To change analyzers of an existed data, all data should be reindexed. In case of _source is set to false, main data storage should be used for reindexing. If source is stored, then it is possible to create a new index and reindex data from an old index. Usually this process is quite slow, but can be done with a zero-downtime. Of course reindexing isn’t an unbeatable challenge, but better to keep in mind that it can create some pain.

Unfortunately ElasticSearch has some disadvantages that can’t be easily bypassed when it is used as a storage. First of all, it isn’t ACID. It doesn’t support transactions, so it isn’t possible to rollback first stored document if saving of a second fails.

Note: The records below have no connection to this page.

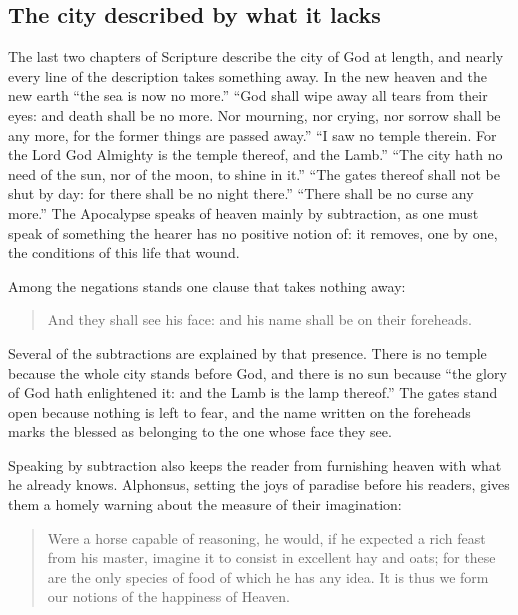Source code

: \subsection{The city described by what it lacks}

The last two chapters of Scripture describe the city of God at length, and nearly every line of the description takes something away. In the new heaven and the new earth ``the sea is now no more.'' ``God shall wipe away all tears from their eyes: and death shall be no more. Nor mourning, nor crying, nor sorrow shall be any more, for the former things are passed away.'' ``I saw no temple therein. For the Lord God Almighty is the temple thereof, and the Lamb.'' ``The city hath no need of the sun, nor of the moon, to shine in it.'' ``The gates thereof shall not be shut by day: for there shall be no night there.'' ``There shall be no curse any more.'' The Apocalypse speaks of heaven mainly by subtraction, as one must speak of something the hearer has no positive notion of: it removes, one by one, the conditions of this life that wound.

Among the negations stands one clause that takes nothing away:

\begin{quote}
And they shall see his face: and his name shall be on their foreheads.
\end{quote}

Several of the subtractions are explained by that presence. There is no temple because the whole city stands before God, and there is no sun because ``the glory of God hath enlightened it: and the Lamb is the lamp thereof.'' The gates stand open because nothing is left to fear, and the name written on the foreheads marks the blessed as belonging to the one whose face they see.

Speaking by subtraction also keeps the reader from furnishing heaven with what he already knows. Alphonsus, setting the joys of paradise before his readers, gives them a homely warning about the measure of their imagination:

\begin{quote}
Were a horse capable of reasoning, he would, if he expected a rich feast from his master, imagine it to consist in excellent hay and oats; for these are the only species of food of which he has any idea. It is thus we form our notions of the happiness of Heaven.
\end{quote}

As I said earlier, it stores documents as JSON, so it is schema less and non-relational. This mean no joining queries, no migrations and other cool features that we love in relationship databases. Yes, ElasticSearch has parent-child relationship, but it comes with certain restrictions. Maybe it’s a bit personal, but after more than a year of working with MongoDB I have some reasons to dislike NoSql.

Another problem is a deep pagination. Because ElasticSearch is distributed, it requires a lot of memory to paginate distant pages, it even has limitation by default. If index is distributed between 5 shards and someone need to find first 20 documents, it is possible that all of them may be located on a one shard or be divided between 2-5 shards. To present results, each shard retrieves first 20 documents and pass them to a coordination node, then it sorts 100 documents and return only first 20 of them. If user decided to go to page 1001, system needs to return documents on positions from 20001 to 20020. To make this happen, index should find 20020 documents on each shard, sort 100100 documents in total, and then drop first 100080 of them. To avoid this overkill situation query API has search_after parameter, it accepts an id or other unique value from a last document on previous page to retrieve a next page. It’s a nice solution to paginate over all data page by page, but it is useless if the user needs to jump on a specific page.

As for security, it is true that old versions of ElasticSearch allow anyone, who can connect to a cluster, do any request, but actual versions have authorization via xpack so it’s not a problem anymore.

Also, some people complain about robustness. As for me, I’ve never encountered a situation with OutOfMemory errors, so I can’t comment this topic. Maybe I don’t have that many data.

If you OK with these drawbacks, you can try to use ElasticSearch as a primary database, but I can’t recommend doing this. Furthermore, even authors don’t promote it as a storage.